Møllenbach et al. [21] introduced single gaze gestures, which further simplified pre-vious ones into saccades from one side to the opposite side of the screen. Istance et al.
[18] revised the gestures into two-legged or three-legged gaze gestures in their work and tested them in an MMORPG. The technique resulted in more concentration at the center of the screen of the gamers. Both of them used hot zones of the display to indicate the begin and the end of the gestures.

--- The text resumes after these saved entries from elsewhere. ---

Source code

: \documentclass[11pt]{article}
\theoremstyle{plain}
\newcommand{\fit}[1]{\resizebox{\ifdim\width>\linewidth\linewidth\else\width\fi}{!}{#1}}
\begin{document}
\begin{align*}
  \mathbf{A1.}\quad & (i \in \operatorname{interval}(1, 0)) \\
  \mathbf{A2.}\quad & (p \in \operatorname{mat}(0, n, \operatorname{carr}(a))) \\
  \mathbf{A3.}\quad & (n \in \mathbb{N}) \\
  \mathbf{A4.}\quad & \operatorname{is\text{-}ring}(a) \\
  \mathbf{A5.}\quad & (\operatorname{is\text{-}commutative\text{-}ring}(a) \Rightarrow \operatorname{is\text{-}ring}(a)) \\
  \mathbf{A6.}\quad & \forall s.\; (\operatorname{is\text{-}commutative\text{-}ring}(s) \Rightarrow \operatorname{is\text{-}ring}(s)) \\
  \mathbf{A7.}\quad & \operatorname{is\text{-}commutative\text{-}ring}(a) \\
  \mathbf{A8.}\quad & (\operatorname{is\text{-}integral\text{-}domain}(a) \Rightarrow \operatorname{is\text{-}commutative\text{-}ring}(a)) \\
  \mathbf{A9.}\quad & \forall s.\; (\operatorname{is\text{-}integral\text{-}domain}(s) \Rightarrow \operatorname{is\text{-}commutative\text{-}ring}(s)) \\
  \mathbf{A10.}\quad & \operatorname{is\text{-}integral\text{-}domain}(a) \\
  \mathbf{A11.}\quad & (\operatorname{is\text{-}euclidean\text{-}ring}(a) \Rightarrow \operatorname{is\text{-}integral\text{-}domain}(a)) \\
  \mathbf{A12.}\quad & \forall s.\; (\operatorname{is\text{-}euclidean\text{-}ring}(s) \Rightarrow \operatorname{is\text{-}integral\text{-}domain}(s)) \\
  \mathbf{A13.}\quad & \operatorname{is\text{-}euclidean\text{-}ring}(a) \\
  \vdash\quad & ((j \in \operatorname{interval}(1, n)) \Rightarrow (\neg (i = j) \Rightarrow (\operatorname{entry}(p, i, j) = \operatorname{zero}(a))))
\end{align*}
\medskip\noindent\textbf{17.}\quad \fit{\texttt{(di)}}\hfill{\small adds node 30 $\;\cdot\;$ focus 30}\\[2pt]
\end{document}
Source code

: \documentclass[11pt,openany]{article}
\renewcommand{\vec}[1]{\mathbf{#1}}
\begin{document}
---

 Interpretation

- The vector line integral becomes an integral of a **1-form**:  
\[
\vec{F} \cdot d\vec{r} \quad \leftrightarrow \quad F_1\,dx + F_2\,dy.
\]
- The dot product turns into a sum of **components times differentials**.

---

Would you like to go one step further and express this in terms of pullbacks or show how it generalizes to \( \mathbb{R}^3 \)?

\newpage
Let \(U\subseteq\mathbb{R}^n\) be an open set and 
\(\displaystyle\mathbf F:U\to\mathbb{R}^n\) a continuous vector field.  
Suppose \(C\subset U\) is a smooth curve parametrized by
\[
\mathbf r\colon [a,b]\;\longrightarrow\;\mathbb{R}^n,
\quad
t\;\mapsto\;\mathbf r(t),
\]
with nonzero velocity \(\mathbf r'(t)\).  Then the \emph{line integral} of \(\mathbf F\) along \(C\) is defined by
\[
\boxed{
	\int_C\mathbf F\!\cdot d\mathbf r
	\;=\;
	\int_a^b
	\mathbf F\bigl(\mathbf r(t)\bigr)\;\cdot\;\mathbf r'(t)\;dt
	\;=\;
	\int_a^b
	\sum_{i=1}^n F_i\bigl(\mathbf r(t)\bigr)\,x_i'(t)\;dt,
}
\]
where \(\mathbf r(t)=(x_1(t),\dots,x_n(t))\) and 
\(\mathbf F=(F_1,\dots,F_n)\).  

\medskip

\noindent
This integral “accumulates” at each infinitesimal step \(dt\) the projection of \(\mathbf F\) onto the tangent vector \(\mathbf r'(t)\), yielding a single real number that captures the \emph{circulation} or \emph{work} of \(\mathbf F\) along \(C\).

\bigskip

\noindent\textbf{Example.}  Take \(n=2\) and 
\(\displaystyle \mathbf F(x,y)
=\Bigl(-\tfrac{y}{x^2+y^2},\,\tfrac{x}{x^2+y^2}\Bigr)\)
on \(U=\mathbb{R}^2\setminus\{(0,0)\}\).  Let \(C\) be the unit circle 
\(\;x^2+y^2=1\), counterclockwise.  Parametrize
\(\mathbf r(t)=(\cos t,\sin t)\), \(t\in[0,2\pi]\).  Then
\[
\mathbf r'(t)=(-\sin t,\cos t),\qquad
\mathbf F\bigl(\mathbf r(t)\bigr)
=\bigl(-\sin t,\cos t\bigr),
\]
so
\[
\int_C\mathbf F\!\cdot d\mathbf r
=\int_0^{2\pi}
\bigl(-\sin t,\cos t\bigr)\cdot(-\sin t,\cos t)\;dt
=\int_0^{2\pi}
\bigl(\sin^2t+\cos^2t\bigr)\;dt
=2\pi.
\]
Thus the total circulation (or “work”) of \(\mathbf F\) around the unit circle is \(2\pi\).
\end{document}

Gazing with pEYEs [16] applied hierarchical marking menus to their gaze-controlled interface and instructed the users the available commands and the corresponding direction to execute them by several pie-formed slices. Now Dasher! Dash Away! [24] , Pies with EYEs [25] and the work of Best and Duchowski [5] used boundary-crossing to issue commands. The concept was inspired by the well-known text entry technique Dasher [29]. Item selection was performed by crossing a graphical boundary line on the interface.
Figure 2.3: Examples of mark-based gaze-gesture interfaces. From left to right: Eye-Write [31], Gazing with pEYEs [16], Now Dasher! Dash Away! [24].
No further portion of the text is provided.